Directions for this task. Exactly the lines below from the one with "a supercomputer." up to and including the one with "But the good" make up the answer, with nothing else added.

Excerpts from a dataset
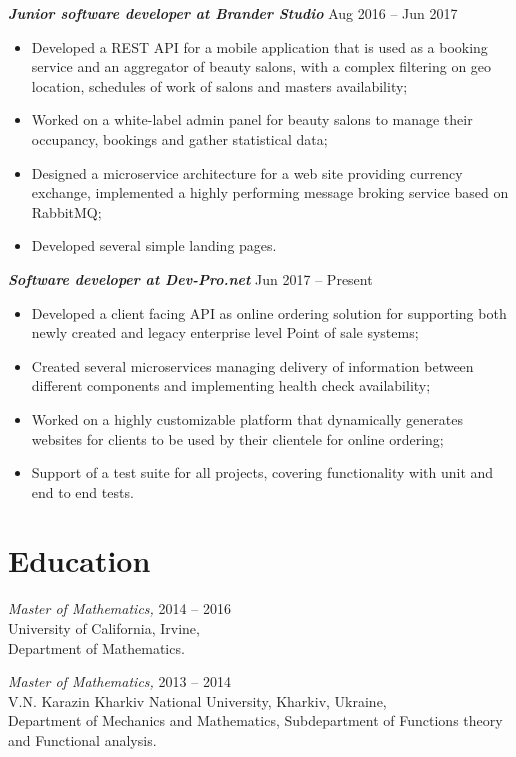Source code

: \documentclass[margin, 10pt]{res} %
\begin{document}
\begin{resume}
{\sl \bf Junior software developer at Brander Studio} \hfill Aug 2016 -- Jun 2017
\begin{itemize}
\item Developed a REST API  for a mobile application that is used as a booking service and an aggregator of beauty salons, with a complex filtering on geo location, schedules of work of salons and masters availability;
\item Worked on a white-label admin panel for beauty salons to manage their occupancy, bookings and gather statistical data;
\item Designed a microservice architecture for a web site providing currency exchange, implemented a highly performing message broking service based on RabbitMQ;
\item Developed several simple landing pages.
\end{itemize} 
{\sl \bf  Software developer at Dev-Pro.net } \hfill Jun 2017 -- Present
\begin{itemize}
\item Developed a client facing API  as online ordering solution for supporting both newly created and legacy enterprise level Point of sale systems;
\item Created several microservices managing delivery of information between different components and implementing health check availability;
\item Worked on a highly customizable platform that dynamically generates websites for clients to be used by their clientele for online ordering;
\item Support of a test suite for all projects, covering functionality with unit and end to end tests.
\end{itemize} 

\section{Education}
{\sl Master of Mathematics,} \hfill 2014 --  2016\\
University of California, Irvine, \\
Department of Mathematics.

{\sl Master of Mathematics,} \hfill  2013 -- 2014\\
 V.N. Karazin Kharkiv National University, Kharkiv, Ukraine,\\
Department of Mechanics and Mathematics, Subdepartment 
of Functions theory and Functional analysis. 


\end{resume}
\end{document}
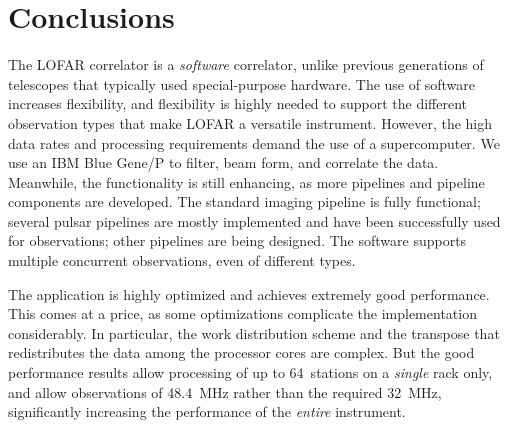 \section{Conclusions}
\label{sec:conclusions}



The LOFAR correlator is a \emph{software\/} correlator, unlike previous
generations of telescopes that typically used special-purpose hardware.
The use of software increases flexibility, and flexibility is highly needed
to support the different observation types that make LOFAR a versatile
instrument.
However, the high data rates and processing requirements demand the use of
a supercomputer.
We use an IBM Blue Gene/P to filter, beam form, and correlate the data.
Meanwhile, the functionality is still enhancing, as more pipelines and
pipeline components are developed.
The standard imaging pipeline is fully functional; several pulsar pipelines
are mostly implemented and have been successfully used for observations; other
pipelines are being designed.
The software supports multiple concurrent observations, even of different
types.

The application is highly optimized and achieves extremely good performance.
This comes at a price, as some optimizations complicate the implementation
considerably.
In particular, the work distribution scheme and the transpose that
redistributes the data among the processor cores are complex.
But the good performance results allow processing of up to 64~stations on a
\emph{single\/} rack only, and allow observations of 48.4~MHz rather than the
required 32~MHz, significantly increasing the performance of the
\emph{entire\/} instrument.


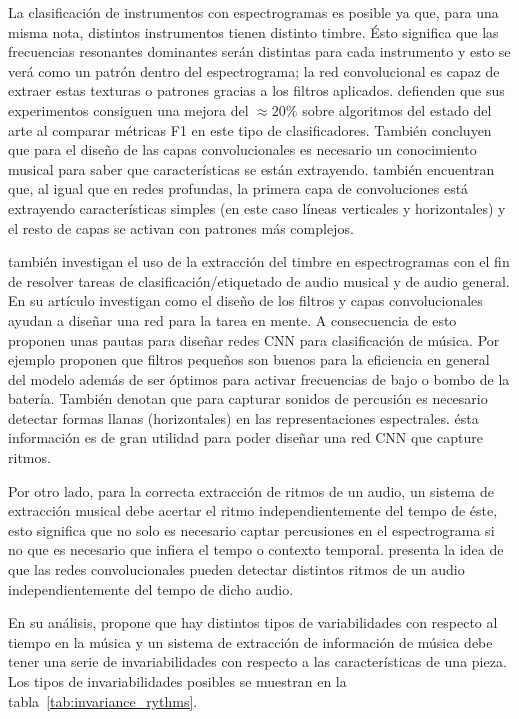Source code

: La clasificación de instrumentos con espectrogramas es posible ya que, para una misma nota, distintos instrumentos tienen distinto timbre. Ésto significa que las frecuencias resonantes dominantes serán distintas para cada instrumento y esto se verá como un patrón dentro del espectrograma; la red convolucional es capaz de extraer estas texturas o patrones gracias a los filtros aplicados. \cite{Han:instrumentRecognition:2017} defienden que sus experimentos consiguen una mejora del $\approx20\%$ sobre algoritmos del estado del arte al comparar métricas F1 en este tipo de clasificadores. También concluyen que para el diseño de las capas convolucionales es necesario un conocimiento musical para saber que características se están extrayendo. \cite{Han:instrumentRecognition:2017} también encuentran que, al igual que en redes profundas, la primera capa de convoluciones está extrayendo características simples (en este caso líneas verticales y horizontales) y el resto de capas se activan con patrones más complejos.

\cite{DBLP:journals/corr/PonsSGGS17} también investigan el uso de la extracción del timbre en espectrogramas con el fin de resolver tareas de clasificación/etiquetado de audio musical y de audio general. En su artículo investigan como el diseño de los filtros y capas convolucionales ayudan a diseñar una red para la tarea en mente. A consecuencia de esto proponen unas pautas para diseñar redes CNN para clasificación de música. Por ejemplo proponen que filtros pequeños son buenos para la eficiencia en general del modelo además de ser óptimos para activar frecuencias de bajo o bombo de la batería. También denotan que para capturar sonidos de percusión es necesario detectar formas llanas (horizontales) en las representaciones espectrales. ésta información es de gran utilidad para poder diseñar una red CNN que capture ritmos.

Por otro lado, para la correcta extracción de ritmos de un audio, un sistema de extracción musical debe acertar el ritmo independientemente del tempo de éste, esto significa que no solo es necesario captar percusiones en el espectrograma si no que es necesario que infiera el tempo o contexto temporal. \cite{DBLP:journals/corr/abs-1804-08167} presenta la idea de que las redes convolucionales pueden detectar distintos ritmos de un audio independientemente del tempo de dicho audio.

En su análisis, \cite{DBLP:journals/corr/abs-1804-08167} propone que hay distintos tipos de variabilidades con respecto al tiempo en la música y un sistema de extracción de información de música debe tener una serie de invariabilidades con respecto a las características de una pieza. Los tipos de invariabilidades posibles se muestran en la tabla~\ref{tab:invariance_rythms}. 

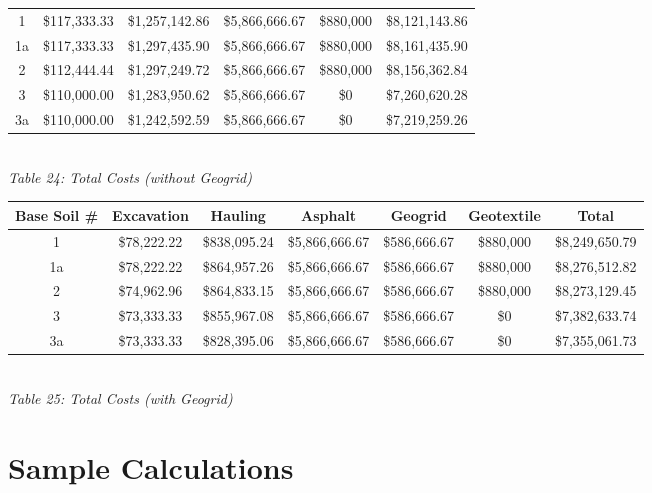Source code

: \documentclass{article}
\begin{document}
\begin{center}
\begin{tabular}{|c|ccccc|}
        1  & \$117,333.33 & \$1,257,142.86 & \$5,866,666.67 & \$880,000&\$8,121,143.86  \\
        1a & \$117,333.33 & \$1,297,435.90 & \$5,866,666.67 & \$880,000&\$8,161,435.90  \\
        2  & \$112,444.44 & \$1,297,249.72 & \$5,866,666.67 & \$880,000&\$8,156,362.84  \\
        3  & \$110,000.00 & \$1,283,950.62 & \$5,866,666.67 & \$0&\$7,260,620.28  \\
        3a & \$110,000.00 & \$1,242,592.59 & \$5,866,666.67 & \$0&\$7,219,259.26 \\\hline
    \end{tabular}
    \vspace{3mm}
    \emph{\\Table 24: Total Costs (without Geogrid)\\}
    \vspace{7mm}
    \begin{tabular}{|c|cccccc|}
        \hline
        \textbf{Base Soil \#} & \textbf{Excavation} & \textbf{Hauling} & \textbf{Asphalt} & \textbf{Geogrid} & \textbf{Geotextile} & \textbf{Total} \\\hline
        1  & \$78,222.22 & \$838,095.24 & \$5,866,666.67 & \$586,666.67 & \$880,000&\$8,249,650.79  \\
        1a & \$78,222.22 & \$864,957.26 & \$5,866,666.67 & \$586,666.67 & \$880,000&\$8,276,512.82  \\
        2  & \$74,962.96 & \$864,833.15 & \$5,866,666.67 & \$586,666.67 & \$880,000&\$8,273,129.45  \\
        3  & \$73,333.33 & \$855,967.08 & \$5,866,666.67 & \$586,666.67 & \$0&\$7,382,633.74  \\
        3a & \$73,333.33 & \$828,395.06 & \$5,866,666.67 & \$586,666.67 & \$0&\$7,355,061.73\\\hline
    \end{tabular}
    \vspace{3mm}
    \emph{\\Table 25: Total Costs (with Geogrid)\\}
    
    
\end{center}
\newpage
\section{Sample Calculations}
\end{document}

Task answer.
a supercomputer.
We use an IBM Blue Gene/P to filter, beam form, and correlate the data.
Meanwhile, the functionality is still enhancing, as more pipelines and
pipeline components are developed.
The standard imaging pipeline is fully functional; several pulsar pipelines
are mostly implemented and have been successfully used for observations; other
pipelines are being designed.
The software supports multiple concurrent observations, even of different
types.

The application is highly optimized and achieves extremely good performance.
This comes at a price, as some optimizations complicate the implementation
considerably.
In particular, the work distribution scheme and the transpose that
redistributes the data among the processor cores are complex.
But the good performance results allow processing of up to 64~stations on a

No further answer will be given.